▸ To do
Write out all of the records exactly once more and skip the images.

▸ Data
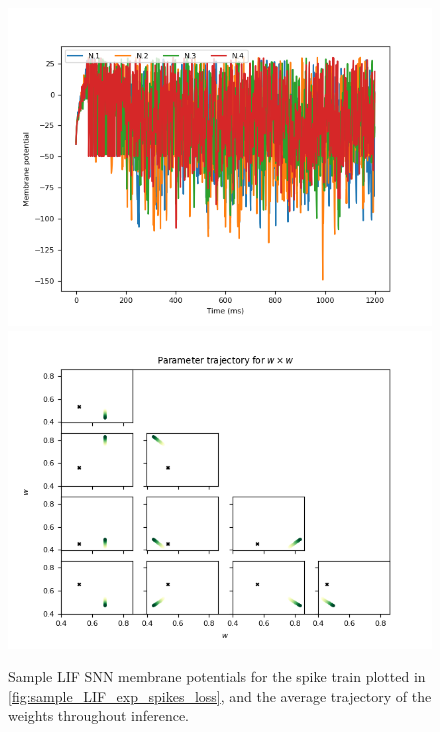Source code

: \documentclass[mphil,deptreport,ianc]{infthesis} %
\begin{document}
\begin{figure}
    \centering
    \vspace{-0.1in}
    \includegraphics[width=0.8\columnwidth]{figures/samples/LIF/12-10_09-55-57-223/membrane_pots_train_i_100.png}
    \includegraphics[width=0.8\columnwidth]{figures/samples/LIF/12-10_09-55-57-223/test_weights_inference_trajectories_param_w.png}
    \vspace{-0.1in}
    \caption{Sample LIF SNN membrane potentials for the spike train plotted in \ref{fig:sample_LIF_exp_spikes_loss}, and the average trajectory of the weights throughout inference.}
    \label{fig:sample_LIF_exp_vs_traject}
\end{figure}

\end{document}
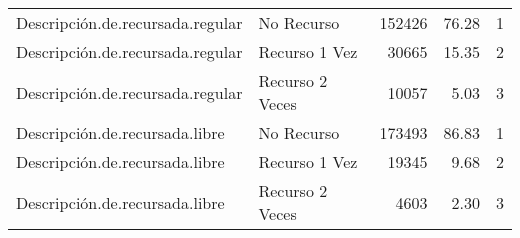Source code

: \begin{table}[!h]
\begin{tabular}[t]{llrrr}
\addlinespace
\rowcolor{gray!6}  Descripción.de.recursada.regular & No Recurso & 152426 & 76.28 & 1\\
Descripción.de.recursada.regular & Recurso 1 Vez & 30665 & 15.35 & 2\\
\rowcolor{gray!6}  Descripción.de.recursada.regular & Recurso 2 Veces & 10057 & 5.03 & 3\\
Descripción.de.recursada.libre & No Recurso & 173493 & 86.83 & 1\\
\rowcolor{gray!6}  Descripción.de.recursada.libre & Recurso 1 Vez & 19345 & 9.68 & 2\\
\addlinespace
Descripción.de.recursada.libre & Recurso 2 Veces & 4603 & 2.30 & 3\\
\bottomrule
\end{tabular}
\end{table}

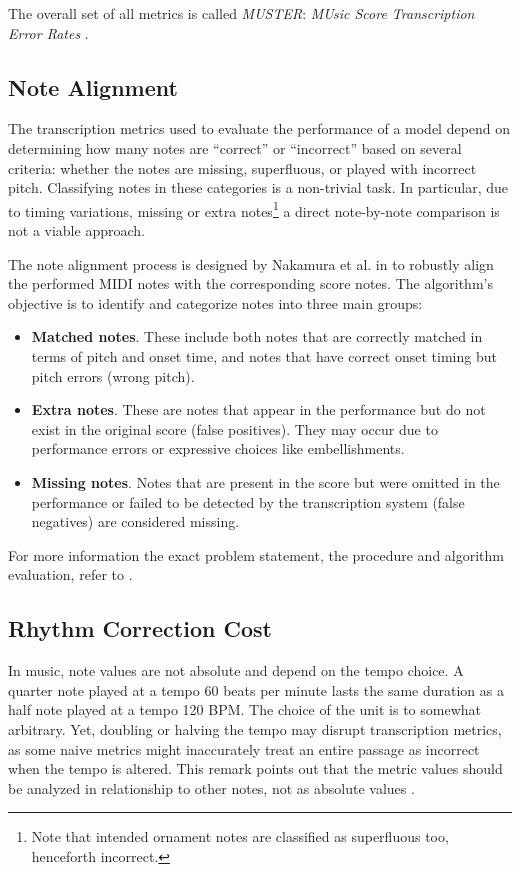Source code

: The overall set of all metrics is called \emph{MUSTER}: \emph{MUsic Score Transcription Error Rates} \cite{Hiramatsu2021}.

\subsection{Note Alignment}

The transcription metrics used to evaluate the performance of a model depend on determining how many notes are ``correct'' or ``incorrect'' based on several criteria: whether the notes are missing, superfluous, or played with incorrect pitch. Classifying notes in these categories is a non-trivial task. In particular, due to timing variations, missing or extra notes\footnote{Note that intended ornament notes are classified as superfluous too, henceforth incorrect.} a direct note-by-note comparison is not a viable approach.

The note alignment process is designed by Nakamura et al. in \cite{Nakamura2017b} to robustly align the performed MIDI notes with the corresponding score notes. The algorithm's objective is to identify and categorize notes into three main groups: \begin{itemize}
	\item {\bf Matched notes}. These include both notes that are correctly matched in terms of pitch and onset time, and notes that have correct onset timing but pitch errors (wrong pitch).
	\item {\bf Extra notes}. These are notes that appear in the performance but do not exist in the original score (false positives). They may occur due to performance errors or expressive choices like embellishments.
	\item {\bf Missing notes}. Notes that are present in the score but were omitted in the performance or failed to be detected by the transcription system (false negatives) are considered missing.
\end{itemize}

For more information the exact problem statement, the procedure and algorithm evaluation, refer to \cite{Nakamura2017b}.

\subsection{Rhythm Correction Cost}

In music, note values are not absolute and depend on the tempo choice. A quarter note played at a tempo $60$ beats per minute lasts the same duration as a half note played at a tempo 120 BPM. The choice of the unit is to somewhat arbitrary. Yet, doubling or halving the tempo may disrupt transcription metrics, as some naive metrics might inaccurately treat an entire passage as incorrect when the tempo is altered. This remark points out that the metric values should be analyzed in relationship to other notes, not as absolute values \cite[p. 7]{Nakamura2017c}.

▸ Your solution
Source code

: \documentclass[mphil,deptreport,ianc]{infthesis} %
\begin{document}
\begin{figure}
    \centering
    \vspace{-0.1in}
    \includegraphics[width=0.8\columnwidth]{figures/samples/LIF/12-10_09-55-57-223/membrane_pots_train_i_100.png}
    \includegraphics[width=0.8\columnwidth]{figures/samples/LIF/12-10_09-55-57-223/test_weights_inference_trajectories_param_w.png}
    \vspace{-0.1in}
    \caption{Sample LIF SNN membrane potentials for the spike train plotted in \ref{fig:sample_LIF_exp_spikes_loss}, and the average trajectory of the weights throughout inference.}
    \label{fig:sample_LIF_exp_vs_traject}
\end{figure}

\end{document}
Source code

: \begin{table}[!h]
\begin{tabular}[t]{llrrr}
\addlinespace
\rowcolor{gray!6}  Descripción.de.recursada.regular & No Recurso & 152426 & 76.28 & 1\\
Descripción.de.recursada.regular & Recurso 1 Vez & 30665 & 15.35 & 2\\
\rowcolor{gray!6}  Descripción.de.recursada.regular & Recurso 2 Veces & 10057 & 5.03 & 3\\
Descripción.de.recursada.libre & No Recurso & 173493 & 86.83 & 1\\
\rowcolor{gray!6}  Descripción.de.recursada.libre & Recurso 1 Vez & 19345 & 9.68 & 2\\
\addlinespace
Descripción.de.recursada.libre & Recurso 2 Veces & 4603 & 2.30 & 3\\
\bottomrule
\end{tabular}
\end{table}

Source code

: The overall set of all metrics is called \emph{MUSTER}: \emph{MUsic Score Transcription Error Rates} \cite{Hiramatsu2021}.

\subsection{Note Alignment}

The transcription metrics used to evaluate the performance of a model depend on determining how many notes are ``correct'' or ``incorrect'' based on several criteria: whether the notes are missing, superfluous, or played with incorrect pitch. Classifying notes in these categories is a non-trivial task. In particular, due to timing variations, missing or extra notes\footnote{Note that intended ornament notes are classified as superfluous too, henceforth incorrect.} a direct note-by-note comparison is not a viable approach.

The note alignment process is designed by Nakamura et al. in \cite{Nakamura2017b} to robustly align the performed MIDI notes with the corresponding score notes. The algorithm's objective is to identify and categorize notes into three main groups: \begin{itemize}
	\item {\bf Matched notes}. These include both notes that are correctly matched in terms of pitch and onset time, and notes that have correct onset timing but pitch errors (wrong pitch).
	\item {\bf Extra notes}. These are notes that appear in the performance but do not exist in the original score (false positives). They may occur due to performance errors or expressive choices like embellishments.
	\item {\bf Missing notes}. Notes that are present in the score but were omitted in the performance or failed to be detected by the transcription system (false negatives) are considered missing.
\end{itemize}

For more information the exact problem statement, the procedure and algorithm evaluation, refer to \cite{Nakamura2017b}.

\subsection{Rhythm Correction Cost}

In music, note values are not absolute and depend on the tempo choice. A quarter note played at a tempo $60$ beats per minute lasts the same duration as a half note played at a tempo 120 BPM. The choice of the unit is to somewhat arbitrary. Yet, doubling or halving the tempo may disrupt transcription metrics, as some naive metrics might inaccurately treat an entire passage as incorrect when the tempo is altered. This remark points out that the metric values should be analyzed in relationship to other notes, not as absolute values \cite[p. 7]{Nakamura2017c}.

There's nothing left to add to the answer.